STUDENT PERFORMANCE Road maps have also been used in testing situations to assess students’ use of organic reactions in appropriate contexts. In an introductory version of this activity, students in a first-year, second-semester chemistry course were introduced to road maps on group homework assignments. Students were then presented with a roadmap in an individual testing situation (Scheme S6, Supporting Information; 58 students, spring 2014). The problem was presented as a multiple-choice exercise. A substantial number of choices were provided, representing possible reagents or reaction products (Supporting Information Figure S1). The average score on the test was 81%, indicating that first-year students were able to master the relatively easy task of matching reaction components from a template. In another situation, students in a second-year, first-semester chemistry course were presented with a roadmap in a testing situation, this time without options to choose from (Supporting Information Schemes S12 and S13; 35 students, fall 2012).
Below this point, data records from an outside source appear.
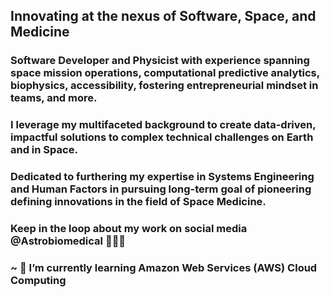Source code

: ## Innovating at the nexus of Software, Space, and Medicine

### Software Developer and Physicist with experience spanning space mission operations, computational predictive analytics, biophysics, accessibility, fostering entrepreneurial mindset in teams, and more.

### I leverage my multifaceted background to create data-driven, impactful solutions to complex technical challenges on Earth and in Space.

### Dedicated to furthering my expertise in Systems Engineering and Human Factors in pursuing long-term goal of pioneering defining innovations in the field of Space Medicine.

### Keep in the loop about my work on social media @Astrobiomedical 👩🏻‍💻

### ~ 🌱 I’m currently learning Amazon Web Services (AWS) Cloud Computing
<!--
**Astrobiomedical/astrobiomedical** is a ✨ _special_ ✨ repository because its `README.md` (this file) appears on your GitHub profile.

Here are some ideas to get you started:

- 🔭 I’m currently working on ...
- 🌱 I’m currently learning ...
- 👯 I’m looking to collaborate on ...
- 🤔 I’m looking for help with ...
- 💬 Ask me about ...
- 📫 How to reach me: ...
- 😄 Pronouns: ...
- ⚡ Fun fact: ...
-->
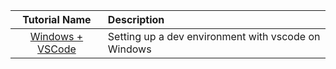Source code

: 

|    Tutorial Name     | Description                                        |
|:--------------------:|:-------------------------------------------------- |
| [Windows + VSCode](../tree/master/guides_and_tutorials/win_vsc) | Setting up a dev environment with vscode on Windows |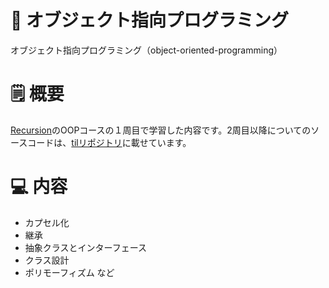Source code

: # 📍 オブジェクト指向プログラミング
オブジェクト指向プログラミング（object-oriented-programming）　　　　
  
# 🗒️ 概要
[Recursion](https://recursionist.io/)のOOPコースの１周目で学習した内容です。2周目以降についてのソースコードは、[tilリポジトリ](https://github.com/zakzackr/til/tree/main/object-oriented-programming)に載せています。  
    
# 💻 内容
* カプセル化
* 継承
* 抽象クラスとインターフェース
* クラス設計
* ポリモーフィズム
など
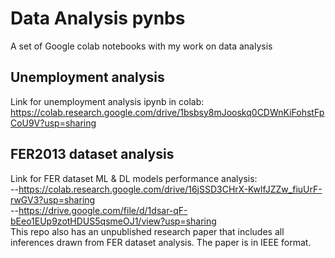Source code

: # Data Analysis pynbs
A set of Google colab notebooks with my work on data analysis
## Unemployment analysis
Link for unemployment analysis ipynb in colab: https://colab.research.google.com/drive/1bsbsy8mJooskq0CDWnKiFohstFpCoU9V?usp=sharing<br>
## FER2013 dataset analysis
Link for FER dataset ML & DL models performance analysis:<br>
 --https://colab.research.google.com/drive/16jSSD3CHrX-KwlfJZZw_fiuUrF-rwGV3?usp=sharing<br>
 --https://drive.google.com/file/d/1dsar-qF-bEeo1EUp9zotHDUS5qsmeOJ1/view?usp=sharing
<br>This repo also has an unpublished research paper that includes all inferences drawn from FER dataset analysis. The paper is in IEEE format.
The average score on this test was 69%, showing the slightly greater difficulty of identifying reagents and reaction products without choices to guide the decision. With the help of officials from the ACS Exams Institute, selected problems from ACS organic exams were also incorporated into final exams in Reactivity I, II, and III (Supporting Information Tables S1−S3). In general, these data do not show much difference between the performance of students on questions involving organic reactions and students nationwide.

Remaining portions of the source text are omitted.